LINKS

Sandi:  Photo RestorationIf you have visited the Acadians in Gray photo gallery, you have seen my photography, and you have seen the work of Sandi Nardone-Cormier, who downsizes and corrects the photos for web viewing.  Sandi is an award-winning graphic designer and artist.  She works wonders with old photos—scanning, correcting and colorizing them—making them almost come alive.  If you have photos of ancestors that you would like preserved for posterity, or if you would like to have professional copies of those photos made for displaying or sharing with other family members, you should visit her website, the link for which can be found on the Home page of this website.  She de bes', I garontee.  She also happens to be my wife.  

Acadian/Cajun related:

Acadian & French Canadian Ancestral Home   The best in genealogical & historical research since 1996, this is the premier site for Acadian & French Canadian genealogy, research and history. Owned by Lucie LEBLANC Consentino, researcher & historian, this site contains a vast reservoir of important data for all researchers.

Acadian.org  Yvon CYR, who began this website, once informed me that it was "The FIRST (1991) and still the BEST Acadian-Cajun resource site on the internet, providing visitors information of available 'specific family' genealogy CD-ROMs, a graphic image of your own Family Crest, and tons of Acadian-Cajun historical text information."  You can find t-shirts and mugs there, too!  Yvon is no longer with us, but his website is still on line, administered by son Denis, and it's bigger and better than ever. 

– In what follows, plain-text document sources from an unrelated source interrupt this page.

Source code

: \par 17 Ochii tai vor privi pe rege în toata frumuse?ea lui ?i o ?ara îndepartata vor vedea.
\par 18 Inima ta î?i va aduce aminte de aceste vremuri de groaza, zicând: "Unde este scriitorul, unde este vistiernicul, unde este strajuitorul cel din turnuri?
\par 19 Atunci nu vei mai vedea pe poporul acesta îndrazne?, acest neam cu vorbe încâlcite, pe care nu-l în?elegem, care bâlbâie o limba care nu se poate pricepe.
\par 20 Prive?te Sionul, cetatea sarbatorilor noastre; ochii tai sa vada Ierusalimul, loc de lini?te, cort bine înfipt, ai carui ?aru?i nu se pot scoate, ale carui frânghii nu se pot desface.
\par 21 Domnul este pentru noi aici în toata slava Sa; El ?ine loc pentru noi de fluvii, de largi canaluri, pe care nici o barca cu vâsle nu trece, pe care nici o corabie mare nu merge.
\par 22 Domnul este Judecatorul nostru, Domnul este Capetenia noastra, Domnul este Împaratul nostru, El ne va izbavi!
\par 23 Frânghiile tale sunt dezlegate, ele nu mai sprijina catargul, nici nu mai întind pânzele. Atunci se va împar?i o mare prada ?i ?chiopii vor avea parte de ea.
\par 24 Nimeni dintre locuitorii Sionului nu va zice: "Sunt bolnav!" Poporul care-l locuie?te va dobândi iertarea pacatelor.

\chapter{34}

Acadian Memorial  No visit to South Louisiana is complete without a stop at the Acadian Memorial in downtown St. Martinville.  The Memorial is only a stone's throw from the Evangeline Oak.  The view of Bayou Teche from the boardwalk next to the Memorial is unforgettable.

Acadian Museum  This museum in Erath, Louisiana, has recovered from the ravages of Hurricane Rita.  Its website has a new look, and it's nice, cheres.  This is the little museum started by noted Acadian/Cajun activist Warren Perrin, president of CODIFIL. You can even purchase a copy of the Queen's "apology" to the Acadian people from this site.  Take especial note of the Living Legends section, and you'll find some familiar faces there. 

Bayoutales

Histoire de Bourgeois - The Bourgeois Story  ( http://histoire-de-bourgeois.ca ) BOURGEOIS family genealogy; Acadian descendants of Jacques dit Jacob BOURGEOIS and Jeanne TRAHAN married in Port-Royal (1642).  The site contains data for over 10000 BOURGEOIS’ of Acadian descent from the United States and Canada and their families.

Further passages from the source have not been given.